There’s been plenty of criticism of Jim Dolan, the executive chairman of the Madison Square Garden Company (owner of the New York Rangers, the Knicks and the Liberty, as well as MSG Networks) over the years, with much of that aimed at different moves those teams have made during his tenure. A long profile of Dolan from ESPN’s Ian O’Connor dives into all of that, plus Dolan’s band (JD and The Straight Shot, seen above performing on The Tonight Show last spring), his family backstory and his history running Cablevision, but maybe its most interesting notes come on another front; the piece particularly illuminates just how concerned Dolan still is with what people say and write about his teams.
And while many of the details in here have been mentioned before (2007 pieces on Dolan and the Knicks from S.L. Price at Sports Illustrated and John Koblin at The New York Observer have plenty to say about Dolan’s media policies), it’s notable that he’s still sticking with a lot of the restrictive approaches that have brought him criticism over the years:
On the topic of Garden culture, this much is clear: Media paranoia is an indisputable part of the building’s playbook. Years ago, Dolan considered trying to ban reporters he felt had been unfair in their coverage, and Garden officials advised team personnel against speaking to credentialed writers deemed too critical. Dolan put in place media-training sessions for employees (Latrell Sprewell and Marcus Camby fell into disfavor after walking out on one), an expectation that MSG Network announcers wouldn’t harshly criticize the home teams — which led to the dumping of broadcasting legend Marv Albert — and a policy that prohibited personnel from conducting interviews without a media relations official present. (Dolan once broke up a casual conversation former GM Glen Grunwald was having with a columnist outside the Knicks’ locker room because the conversation, in his words that night, “hasn’t been approved.”)
Today, Dolan confirms that his PR department does keep clip-file dossiers on those who cover the Garden and its teams. He says he’d recommend the same to all CEOs, so that they don’t unwittingly invite any foxes into their billion-dollar henhouses. For this story, a Garden official listened in on all interviews conducted with the Dolan executives and associates who were made available to comment on the record.
“Media paranoia is an indisputable part of the building’s playbook” is a sentence that might be more expected in a story about say, the Pentagon, than in one about the Knicks, but it’s fitting here. And it’s interesting that Dolan is still so concerned with media coverage, but that fits into a larger theme of O’Connor’s piece; he really cares what people say about him, from fan hecklers to angry e-mailers to media members.
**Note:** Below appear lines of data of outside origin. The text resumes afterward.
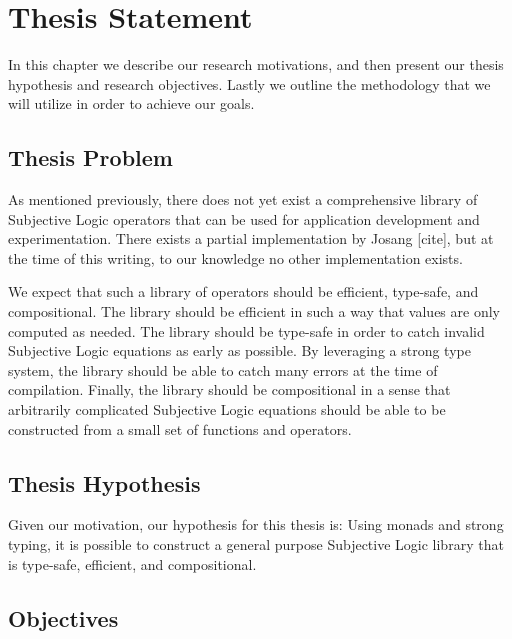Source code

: \documentclass[thesis.tex]{subfiles}
\begin{document}
\chapter{Thesis Statement}
\label{chap:thesis-statement}

In this chapter we describe our research motivations, and then present our thesis hypothesis and
research objectives. Lastly we outline the methodology that we will utilize in order to
achieve our goals.


\section{Thesis Problem}

%
%

As mentioned previously, there does not yet exist a comprehensive library of Subjective
Logic operators that can be used for application development and experimentation. There
exists a partial implementation by Josang [cite], but at the time of this writing, to our
knowledge no other implementation exists.

We expect that such a library of operators should be efficient, type-safe, and compositional.
The library should be efficient in such a way that values are only computed as needed. The
library should be type-safe in order to catch invalid Subjective Logic equations as early as
possible. By leveraging a strong type system, the library should be able to catch many errors
at the time of compilation. Finally, the library should be compositional in a sense that
arbitrarily complicated Subjective Logic equations should be able to be constructed from a
small set of functions and operators.


\section{Thesis Hypothesis}

Given our motivation, our hypothesis for this thesis is: Using monads and strong typing, it is
possible to construct a general purpose Subjective Logic library that is type-safe, efficient,
and compositional.




%
%



\section{Objectives}
\end{document}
That definitely helps explain the seemingly-rather-disproportionate response Dolan took to FS1 subway ads criticizing him and the Knicks last year, calling 21st Century Fox executive chairman Rupert Murdoch directly to kill those ads. It also helps to explain his war with all of WFAN and Entercom this October after critical on-air comments from Maggie Gray. Dolan discusses that as well in O’Connor’s piece, and sees his actions there as justified, comparing it to a neighbor who trashes you in public and then asks to borrow a socket wrench.
But it’s fascinating that in both the FS1 and Gray cases, Dolan has taken criticism from one small part of a company and viewed it as a problem with the whole company, as he’s spent a lot of time (including in the O’Connor piece) saying that doesn’t apply when it comes to the 2007 court case where a jury awarded former Knicks’ executive Anucha Browne Sanders $11.6 million in a sexual harassment and workplace discrimination case. Dolan’s still defensive about that case, telling O’Connor “We didn’t defend ourselves well” and “The truth didn’t come out,” and he insists that his companies treat female executives well.
It should be noted that Isiah Thomas, who was the key Knicks’ executive accused of sexual harassment against Sanders, has been the Liberty’s team president since 2015. That was a key element of Gray’s “hypocrite” and “vile piece of trash” criticisms of Dolan this summer, which were sparked by his decision to release a “I Should’ve Known” song with his band in response to sexual assault allegations against Harvey Weinstein. (Dolan was a long-time friend of Weinstein and a Weinstein Company board member, and he’s been named as a defendant in an a lawsuit claiming that he actually did know.) And with Dolan’s renewed employment of Thomas and his comments about the Sanders case, the standard he seems to apply elsewhere of blasting or boycotting a whole company over actions of a small part of that company could lead to quite the backlash against his teams if others adopted it.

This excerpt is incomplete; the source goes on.